Como ler algo semelhante e não pensar nos mártires muçulmanos? Aqui faço três observações, duas delas óbvias. A primeira é que os mártires muçulmanos de hoje levam muita gente com eles. A segunda é que a crítica ácida de Fiorillo aos mártires cristãos desconhece que, afinal, não é muito fácil escolher a morte. A maior parte das pessoas hesitaria mesmo em arriscar a vida por um amigo. Parece até que eles escolheram o caminho mais fácil. Por fim, e essa observação não é óbvia porque está no próprio livro, a própria autora tenta, logo em seguida, diminuir o escândalo dos mártires: «Talvez não fosse exatamente assim. Nem os mártires foram tantos, nem o Império tão intransigente.». O martírio pode representar a força de uma idéia, em sua melhor feição, ou a loucura pessoal, na pior. Fiorillo quer pintar o martírio apenas como loucura.


Com o fortalecimento da Igreja Católica, o gnosticismo foi perseguido e sofreu a primeira campanha anti-herética da história, numa antecipação do que seriam as perseguições da Inquisição às heresias. Não fossem as descobertas dos evangelhos gnósticos no século XX, e só saberíamos do gnosticismo pelos depoimentos de seus detratores, como Santo Irineu e Tertuliano. Conforme dito, tudo que restou dos gnósticos foram os mandeanos, seus últimos sobreviventes. Certo?

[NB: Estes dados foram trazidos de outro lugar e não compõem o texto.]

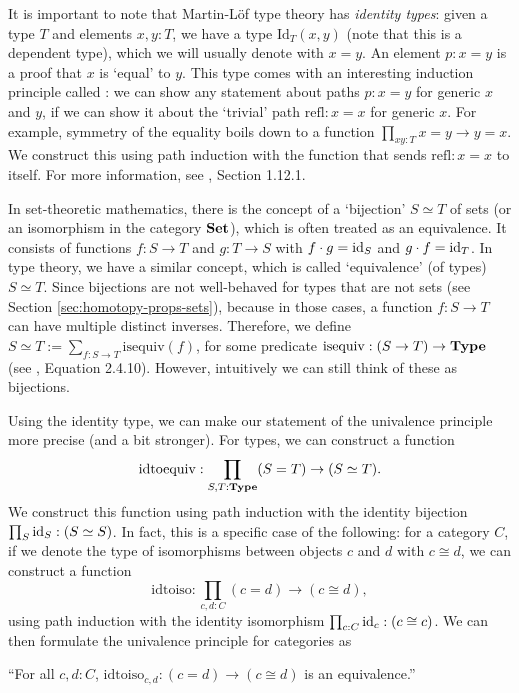 It is important to note that Martin-Löf type theory has \textit{identity types}: given a type $ T $ and elements $ x, y: T $, we have a type $ \mathrm{Id}_T(x, y) $ (note that this is a dependent type), which we will usually denote with $ x = y $. An element $ p: x = y $ is a proof that $ x $ is `equal' to $ y $. This type comes with an interesting induction principle called : we can show any statement about paths $ p: x = y $ for generic $ x $ and $ y $, if we can show it about the `trivial' path $ \mathrm{refl}: x = x $ for generic $ x $. For example, symmetry of the equality boils down to a function $ \prod_{x y : T} x = y \to y = x $. We construct this using path induction with the function that sends $ \mathrm{refl}: x = x $ to itself. For more information, see \autocite{hottbook}, Section 1.12.1.

In set-theoretic mathematics, there is the concept of a `bijection' $ S \simeq T $ of sets (or an isomorphism in the category $ \mathbf{Set} $), which is often treated as an equivalence. It consists of functions $ f: S \to T $ and $ g: T \to S $ with $ f \cdot g = \text{id}_{S} $ and $ g \cdot f = \text{id}_{T} $. In type theory, we have a similar concept, which is called `equivalence' (of types) $ S \simeq T $. Since bijections are not well-behaved for types that are not sets (see Section \ref{sec:homotopy-props-sets}), because in those cases, a function $ f: S \to T $ can have multiple distinct inverses. Therefore, we define $ S \simeq T := \sum_{f: S \to T} \mathrm{isequiv}(f) $, for some predicate $ \mathrm{isequiv}: (S \to T) \to \mathbf{Type} $ (see \autocite{hottbook}, Equation 2.4.10). However, intuitively we can still think of these as bijections.

Using the identity type, we can make our statement of the univalence principle more precise (and a bit stronger). For types, we can construct a function
\[ \mathrm{idtoequiv}: \prod_{S, T: \mathbf{Type}} (S = T) \to (S \simeq T). \]
We construct this function using path induction with the identity bijection $ \prod_S \text{id}_{S}: (S \simeq S) $. In fact, this is a specific case of the following: for a category $ C $, if we denote the type of isomorphisms between objects $ c $ and $ d $ with $ c \cong d $, we can construct a function
\[ \mathrm{idtoiso}: \prod_{c, d: C} (c = d) \to (c \cong d), \]
using path induction with the identity isomorphism $ \prod_{c: C} \text{id}_{c}: (c \cong c) $. We can then formulate the univalence principle for categories as

\enquote{For all $ c, d : C $, $ \mathrm{idtoiso}_{c, d}: (c = d) \to (c \cong d) $ is an equivalence.}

A despeito de minhas opiniões sobre O Deus Exilado, gostaria de fazer duas considerações finais que, espero, sejam pouco parciais. Em primeiro lugar, pouco do que Fiorillo conta é novidade. Excetuando-se as intrigas por ocasião da descoberta dos evangelhos gnósticos, a trágica história dos mandeanos e algumas poucas informações a respeito do gnosticismo, não há ali nada de novo. Não para quem já tenha lido Nietzsche, Marx, Feuerbach e tutti quanti. O povo mandeano não é tudo que restou dos gnósticos. Basta ver a história da filosofia. Basta abrir o jornal. O discurso gnóstico resta em todo lugar, conquanto sua roupagem varie.


Em segundo lugar, Fiorillo perde em poder de persuasão ao adotar uma postura tão agressiva. Talvez ela não queira persuadir ninguém, como alguns gnósticos, segundo ela, também não queriam. Proselitismo é coisa de crente. Mas aí seria de se perguntar o porquê de escrever e publicar, e ainda com conteúdo tão panfletário. O livro de Fiorillo é um Adversus Haereses às avessas.